His brain is a Wall Street algorithm, data-mining my watch, my shoes, even my half-hearted chuckle at his lame pickleball joke.
Ace these metrics, and he’s all, “Yo, let’s link up on Insta. We should grab coffee.” He’s salivating for stock tips or a corner office hookup.
Tank the vibe –say, I’m a part-time dog walker with a tragic haircut– and he’s ghosting: “Nice chat, buddy. Gotta help my guy Frank unload the cooler.”
Transaction denied. And all you’re left with is a soggy hot dog bun.
The Universal Value Equation™
What underpins Bob’s status ticker?
Behold the Universal Value Equation™, a totally legit formula (don’t sue me bro) to quantify your worth in the social jungle. I crunched the numbers – okay, I made them up, but tell me they don’t feel true:
Looks (65%): Humans are shallow animals obsessed with cheekbones and symmetry. Studies say hot people get the VIP pass while schlubs fight for scraps. No glow-up? Your stock opens in the red.
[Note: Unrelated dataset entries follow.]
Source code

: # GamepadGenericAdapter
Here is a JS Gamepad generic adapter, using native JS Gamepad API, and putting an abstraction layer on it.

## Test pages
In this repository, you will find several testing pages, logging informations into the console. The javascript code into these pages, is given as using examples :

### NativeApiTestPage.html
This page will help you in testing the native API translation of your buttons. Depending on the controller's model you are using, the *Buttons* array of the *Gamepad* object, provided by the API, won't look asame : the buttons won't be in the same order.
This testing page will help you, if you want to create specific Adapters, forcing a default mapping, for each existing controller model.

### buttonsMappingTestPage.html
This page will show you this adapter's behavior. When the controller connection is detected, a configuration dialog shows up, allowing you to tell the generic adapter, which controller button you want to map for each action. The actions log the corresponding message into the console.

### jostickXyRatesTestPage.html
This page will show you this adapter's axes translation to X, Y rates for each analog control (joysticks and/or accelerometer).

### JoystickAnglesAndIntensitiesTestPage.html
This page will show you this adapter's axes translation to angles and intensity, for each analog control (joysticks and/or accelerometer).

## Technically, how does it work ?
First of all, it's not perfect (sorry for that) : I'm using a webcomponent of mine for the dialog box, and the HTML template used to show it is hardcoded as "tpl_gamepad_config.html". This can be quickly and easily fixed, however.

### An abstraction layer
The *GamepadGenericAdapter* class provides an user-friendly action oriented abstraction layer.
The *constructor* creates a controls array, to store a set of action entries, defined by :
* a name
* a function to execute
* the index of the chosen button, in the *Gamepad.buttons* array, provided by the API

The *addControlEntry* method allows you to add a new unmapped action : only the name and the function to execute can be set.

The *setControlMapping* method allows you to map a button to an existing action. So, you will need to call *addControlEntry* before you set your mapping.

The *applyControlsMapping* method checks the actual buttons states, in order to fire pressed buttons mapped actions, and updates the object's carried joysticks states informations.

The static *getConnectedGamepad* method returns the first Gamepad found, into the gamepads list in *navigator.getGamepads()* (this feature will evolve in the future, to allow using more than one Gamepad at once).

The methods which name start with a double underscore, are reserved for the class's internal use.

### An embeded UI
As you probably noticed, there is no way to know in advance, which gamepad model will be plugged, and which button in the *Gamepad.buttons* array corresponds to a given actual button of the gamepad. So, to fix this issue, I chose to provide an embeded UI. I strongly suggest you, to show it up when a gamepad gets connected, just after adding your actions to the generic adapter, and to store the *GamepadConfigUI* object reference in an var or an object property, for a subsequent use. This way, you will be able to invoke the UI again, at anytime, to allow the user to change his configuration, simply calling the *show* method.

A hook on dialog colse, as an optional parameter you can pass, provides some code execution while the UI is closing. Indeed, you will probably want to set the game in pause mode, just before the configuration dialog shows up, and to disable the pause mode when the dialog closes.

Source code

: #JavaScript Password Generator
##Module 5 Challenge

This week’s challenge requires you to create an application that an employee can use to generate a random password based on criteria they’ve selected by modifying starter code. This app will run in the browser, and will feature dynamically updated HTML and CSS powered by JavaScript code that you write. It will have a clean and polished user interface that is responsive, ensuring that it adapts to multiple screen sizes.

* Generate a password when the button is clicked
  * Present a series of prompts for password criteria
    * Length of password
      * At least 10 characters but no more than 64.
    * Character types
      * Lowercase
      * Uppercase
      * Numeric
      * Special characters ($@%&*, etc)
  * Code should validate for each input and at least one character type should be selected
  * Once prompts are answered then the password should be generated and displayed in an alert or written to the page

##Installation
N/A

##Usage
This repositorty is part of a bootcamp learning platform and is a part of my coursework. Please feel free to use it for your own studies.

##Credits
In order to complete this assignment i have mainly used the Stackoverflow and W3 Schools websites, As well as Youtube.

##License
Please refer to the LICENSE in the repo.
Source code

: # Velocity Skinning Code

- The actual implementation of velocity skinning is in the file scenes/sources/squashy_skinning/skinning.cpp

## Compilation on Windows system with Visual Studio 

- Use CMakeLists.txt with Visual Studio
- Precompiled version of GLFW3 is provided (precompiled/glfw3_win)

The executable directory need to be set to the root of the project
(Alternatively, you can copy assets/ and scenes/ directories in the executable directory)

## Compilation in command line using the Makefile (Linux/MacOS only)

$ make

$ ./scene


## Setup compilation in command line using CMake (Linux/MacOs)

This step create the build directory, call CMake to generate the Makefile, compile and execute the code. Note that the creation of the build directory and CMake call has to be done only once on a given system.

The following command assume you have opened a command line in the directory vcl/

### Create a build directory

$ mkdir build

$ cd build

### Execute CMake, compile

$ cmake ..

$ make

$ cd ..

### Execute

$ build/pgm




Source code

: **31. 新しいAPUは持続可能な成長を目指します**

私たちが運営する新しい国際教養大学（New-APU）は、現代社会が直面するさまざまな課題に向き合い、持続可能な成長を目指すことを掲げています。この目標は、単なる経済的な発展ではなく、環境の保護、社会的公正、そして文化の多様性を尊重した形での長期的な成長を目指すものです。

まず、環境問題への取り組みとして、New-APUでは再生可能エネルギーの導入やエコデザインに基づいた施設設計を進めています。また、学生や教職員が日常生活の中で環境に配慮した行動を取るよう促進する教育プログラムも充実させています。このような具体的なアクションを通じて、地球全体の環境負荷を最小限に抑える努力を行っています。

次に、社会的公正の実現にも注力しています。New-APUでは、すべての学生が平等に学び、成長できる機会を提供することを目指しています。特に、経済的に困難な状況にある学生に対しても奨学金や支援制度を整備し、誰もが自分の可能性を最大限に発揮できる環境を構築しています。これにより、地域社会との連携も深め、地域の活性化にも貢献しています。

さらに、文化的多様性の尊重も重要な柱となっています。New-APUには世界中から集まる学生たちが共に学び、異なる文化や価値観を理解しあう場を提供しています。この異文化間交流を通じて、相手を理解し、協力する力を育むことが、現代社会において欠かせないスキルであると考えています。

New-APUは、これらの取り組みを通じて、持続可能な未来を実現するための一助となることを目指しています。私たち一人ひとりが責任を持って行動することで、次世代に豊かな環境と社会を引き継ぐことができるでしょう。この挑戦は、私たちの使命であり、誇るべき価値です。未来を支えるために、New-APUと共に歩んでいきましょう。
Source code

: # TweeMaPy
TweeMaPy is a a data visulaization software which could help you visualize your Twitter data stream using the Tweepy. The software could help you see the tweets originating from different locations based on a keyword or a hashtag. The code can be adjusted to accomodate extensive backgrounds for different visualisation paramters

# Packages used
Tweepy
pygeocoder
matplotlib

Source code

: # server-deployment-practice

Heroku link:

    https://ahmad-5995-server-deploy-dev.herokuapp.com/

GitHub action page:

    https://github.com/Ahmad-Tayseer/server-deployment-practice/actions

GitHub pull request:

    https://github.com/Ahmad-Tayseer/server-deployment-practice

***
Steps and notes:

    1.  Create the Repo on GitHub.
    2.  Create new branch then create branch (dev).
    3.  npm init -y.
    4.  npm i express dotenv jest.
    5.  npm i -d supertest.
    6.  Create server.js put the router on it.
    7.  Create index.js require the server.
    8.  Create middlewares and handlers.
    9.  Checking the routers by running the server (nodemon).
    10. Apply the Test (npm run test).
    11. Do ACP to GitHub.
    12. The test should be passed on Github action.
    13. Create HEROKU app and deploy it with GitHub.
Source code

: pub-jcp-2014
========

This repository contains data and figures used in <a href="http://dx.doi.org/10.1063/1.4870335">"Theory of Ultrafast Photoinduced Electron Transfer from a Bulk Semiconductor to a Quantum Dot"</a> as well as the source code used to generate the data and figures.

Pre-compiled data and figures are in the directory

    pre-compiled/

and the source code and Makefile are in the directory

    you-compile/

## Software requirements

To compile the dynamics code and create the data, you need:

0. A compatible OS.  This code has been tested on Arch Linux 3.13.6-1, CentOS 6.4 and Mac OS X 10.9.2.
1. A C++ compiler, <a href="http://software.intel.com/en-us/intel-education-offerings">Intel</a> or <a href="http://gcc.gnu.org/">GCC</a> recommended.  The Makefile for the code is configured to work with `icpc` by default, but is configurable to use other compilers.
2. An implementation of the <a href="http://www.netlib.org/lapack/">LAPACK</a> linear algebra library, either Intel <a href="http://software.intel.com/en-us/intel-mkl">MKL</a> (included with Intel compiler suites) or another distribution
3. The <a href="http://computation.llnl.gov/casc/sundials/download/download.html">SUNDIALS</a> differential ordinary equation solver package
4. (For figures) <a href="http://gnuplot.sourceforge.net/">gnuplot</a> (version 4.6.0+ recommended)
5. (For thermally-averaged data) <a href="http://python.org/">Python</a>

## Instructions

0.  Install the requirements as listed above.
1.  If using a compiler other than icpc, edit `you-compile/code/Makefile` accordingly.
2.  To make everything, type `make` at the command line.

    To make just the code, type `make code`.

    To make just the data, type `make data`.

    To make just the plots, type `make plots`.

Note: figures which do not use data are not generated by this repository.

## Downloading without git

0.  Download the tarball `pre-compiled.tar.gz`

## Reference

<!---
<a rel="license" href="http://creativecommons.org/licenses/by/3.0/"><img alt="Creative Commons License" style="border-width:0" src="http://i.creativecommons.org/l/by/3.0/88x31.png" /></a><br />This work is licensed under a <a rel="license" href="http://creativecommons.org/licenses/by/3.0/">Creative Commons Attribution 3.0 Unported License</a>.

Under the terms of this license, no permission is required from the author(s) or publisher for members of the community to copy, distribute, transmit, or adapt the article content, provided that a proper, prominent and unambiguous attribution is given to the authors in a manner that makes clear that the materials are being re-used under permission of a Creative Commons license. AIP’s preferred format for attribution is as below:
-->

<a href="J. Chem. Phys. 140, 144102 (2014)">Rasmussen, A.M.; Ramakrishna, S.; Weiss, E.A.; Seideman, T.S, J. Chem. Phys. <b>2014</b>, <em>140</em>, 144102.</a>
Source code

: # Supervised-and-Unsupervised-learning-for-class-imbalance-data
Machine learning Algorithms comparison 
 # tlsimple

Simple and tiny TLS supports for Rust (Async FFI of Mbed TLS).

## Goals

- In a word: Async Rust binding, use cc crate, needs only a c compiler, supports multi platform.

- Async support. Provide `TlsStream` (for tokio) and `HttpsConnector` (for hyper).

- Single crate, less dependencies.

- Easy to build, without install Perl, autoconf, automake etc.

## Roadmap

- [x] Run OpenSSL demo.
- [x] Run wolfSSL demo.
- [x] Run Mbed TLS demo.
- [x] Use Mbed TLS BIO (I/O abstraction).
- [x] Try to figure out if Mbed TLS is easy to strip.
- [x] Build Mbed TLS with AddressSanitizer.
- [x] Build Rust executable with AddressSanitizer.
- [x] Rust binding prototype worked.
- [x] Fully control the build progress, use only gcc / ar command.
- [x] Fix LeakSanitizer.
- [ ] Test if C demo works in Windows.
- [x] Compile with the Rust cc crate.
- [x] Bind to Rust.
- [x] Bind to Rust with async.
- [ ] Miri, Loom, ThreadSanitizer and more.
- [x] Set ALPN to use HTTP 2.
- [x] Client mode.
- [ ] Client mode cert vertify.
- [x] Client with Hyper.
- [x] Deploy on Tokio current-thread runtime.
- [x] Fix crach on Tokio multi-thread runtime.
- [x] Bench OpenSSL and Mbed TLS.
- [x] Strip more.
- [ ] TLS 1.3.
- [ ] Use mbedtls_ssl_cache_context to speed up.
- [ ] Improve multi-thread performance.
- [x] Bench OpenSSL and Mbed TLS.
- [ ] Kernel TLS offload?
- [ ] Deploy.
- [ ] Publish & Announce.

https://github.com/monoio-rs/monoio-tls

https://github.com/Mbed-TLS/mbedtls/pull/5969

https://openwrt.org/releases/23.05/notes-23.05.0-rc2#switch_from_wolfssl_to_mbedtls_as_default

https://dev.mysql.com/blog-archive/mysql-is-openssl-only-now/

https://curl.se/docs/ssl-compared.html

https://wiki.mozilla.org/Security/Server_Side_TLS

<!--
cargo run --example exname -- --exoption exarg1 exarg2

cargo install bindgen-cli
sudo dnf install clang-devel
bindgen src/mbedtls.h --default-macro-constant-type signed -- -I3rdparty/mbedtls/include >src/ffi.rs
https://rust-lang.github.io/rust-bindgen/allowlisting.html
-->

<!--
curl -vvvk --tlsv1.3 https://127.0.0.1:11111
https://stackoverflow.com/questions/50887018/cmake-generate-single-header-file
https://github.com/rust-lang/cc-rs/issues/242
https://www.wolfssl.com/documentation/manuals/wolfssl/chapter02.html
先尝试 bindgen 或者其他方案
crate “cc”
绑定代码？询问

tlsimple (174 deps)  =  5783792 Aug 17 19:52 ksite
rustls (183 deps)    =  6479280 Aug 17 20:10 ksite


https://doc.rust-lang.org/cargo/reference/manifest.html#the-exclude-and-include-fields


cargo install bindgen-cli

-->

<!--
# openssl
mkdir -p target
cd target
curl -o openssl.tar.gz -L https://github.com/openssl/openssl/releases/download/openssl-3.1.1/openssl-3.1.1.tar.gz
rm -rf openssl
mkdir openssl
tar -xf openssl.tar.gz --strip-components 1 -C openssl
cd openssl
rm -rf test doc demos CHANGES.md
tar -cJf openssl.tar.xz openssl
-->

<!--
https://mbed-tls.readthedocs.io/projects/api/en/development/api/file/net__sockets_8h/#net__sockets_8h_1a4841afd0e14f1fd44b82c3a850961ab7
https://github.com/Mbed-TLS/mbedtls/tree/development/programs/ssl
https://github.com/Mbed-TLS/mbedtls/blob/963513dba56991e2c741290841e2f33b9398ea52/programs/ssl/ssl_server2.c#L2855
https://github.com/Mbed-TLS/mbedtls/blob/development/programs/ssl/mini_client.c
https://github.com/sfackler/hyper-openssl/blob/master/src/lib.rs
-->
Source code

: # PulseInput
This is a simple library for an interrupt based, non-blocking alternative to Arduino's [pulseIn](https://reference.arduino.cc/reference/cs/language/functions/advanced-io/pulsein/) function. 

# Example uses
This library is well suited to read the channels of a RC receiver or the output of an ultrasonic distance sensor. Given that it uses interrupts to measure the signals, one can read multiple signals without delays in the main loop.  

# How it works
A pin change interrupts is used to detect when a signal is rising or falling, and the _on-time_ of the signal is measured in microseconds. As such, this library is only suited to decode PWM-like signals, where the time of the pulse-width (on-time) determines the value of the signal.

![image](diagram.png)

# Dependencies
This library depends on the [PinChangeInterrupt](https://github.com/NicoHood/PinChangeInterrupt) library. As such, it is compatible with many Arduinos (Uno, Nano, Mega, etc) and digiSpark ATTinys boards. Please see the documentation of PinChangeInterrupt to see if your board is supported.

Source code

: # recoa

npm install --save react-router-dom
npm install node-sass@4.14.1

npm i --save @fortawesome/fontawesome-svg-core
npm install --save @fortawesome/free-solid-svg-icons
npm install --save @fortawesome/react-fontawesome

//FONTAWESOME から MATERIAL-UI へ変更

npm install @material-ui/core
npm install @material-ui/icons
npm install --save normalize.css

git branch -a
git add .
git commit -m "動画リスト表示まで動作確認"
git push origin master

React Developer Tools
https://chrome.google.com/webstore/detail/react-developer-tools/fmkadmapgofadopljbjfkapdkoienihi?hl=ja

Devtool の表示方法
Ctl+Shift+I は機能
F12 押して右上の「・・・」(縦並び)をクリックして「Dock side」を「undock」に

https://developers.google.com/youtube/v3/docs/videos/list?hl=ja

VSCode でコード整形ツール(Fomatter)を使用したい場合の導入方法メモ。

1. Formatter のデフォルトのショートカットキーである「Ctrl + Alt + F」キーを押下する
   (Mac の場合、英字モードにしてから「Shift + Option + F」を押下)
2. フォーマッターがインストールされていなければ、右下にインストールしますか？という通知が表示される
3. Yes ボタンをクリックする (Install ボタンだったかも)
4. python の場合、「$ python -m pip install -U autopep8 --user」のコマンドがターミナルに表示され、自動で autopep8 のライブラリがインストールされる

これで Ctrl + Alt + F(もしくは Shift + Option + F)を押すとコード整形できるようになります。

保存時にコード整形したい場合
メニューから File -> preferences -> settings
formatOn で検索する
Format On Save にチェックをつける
Money (15%): Cash buys the permission to be boring. Think ghostwritten bestsellers or startups with infinite daddy-funded runway. No yacht? No clout.
Status (15%): This is social currency – the high school quarterback effect. If other people think you matter, you matter.
Personality (4%): “Nice” doesn’t move the needle unless you’re Dave Chappelle-level funny. Just don’t be a cartoon villain or, like, a mime.
Ethics (1%): Bad boys on Harleys get the girl; saints get a polite LinkedIn endorsement. Ethics? That’s just pocket lint in the status game.
These numbers1 aren’t set in stone. Some sapiosexual might bump “intelligence” to 20%… but the scoring is frighteningly consistent.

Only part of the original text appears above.